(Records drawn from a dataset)
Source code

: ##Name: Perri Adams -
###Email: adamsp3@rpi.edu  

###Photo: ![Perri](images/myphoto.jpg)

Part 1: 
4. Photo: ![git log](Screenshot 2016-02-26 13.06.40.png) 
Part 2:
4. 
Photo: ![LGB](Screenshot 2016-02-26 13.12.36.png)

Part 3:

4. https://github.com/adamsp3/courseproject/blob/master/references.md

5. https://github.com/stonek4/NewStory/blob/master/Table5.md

__Aim of the task__
Every record above needs to be returned in full, exactly.

__Result of the exercise__
Source code

: ##Name: Perri Adams -
###Email: adamsp3@rpi.edu  

###Photo: ![Perri](images/myphoto.jpg)

Part 1: 
4. Photo: ![git log](Screenshot 2016-02-26 13.06.40.png) 
Part 2:
4. 
Photo: ![LGB](Screenshot 2016-02-26 13.12.36.png)

Part 3:

4. https://github.com/adamsp3/courseproject/blob/master/references.md

5. https://github.com/stonek4/NewStory/blob/master/Table5.md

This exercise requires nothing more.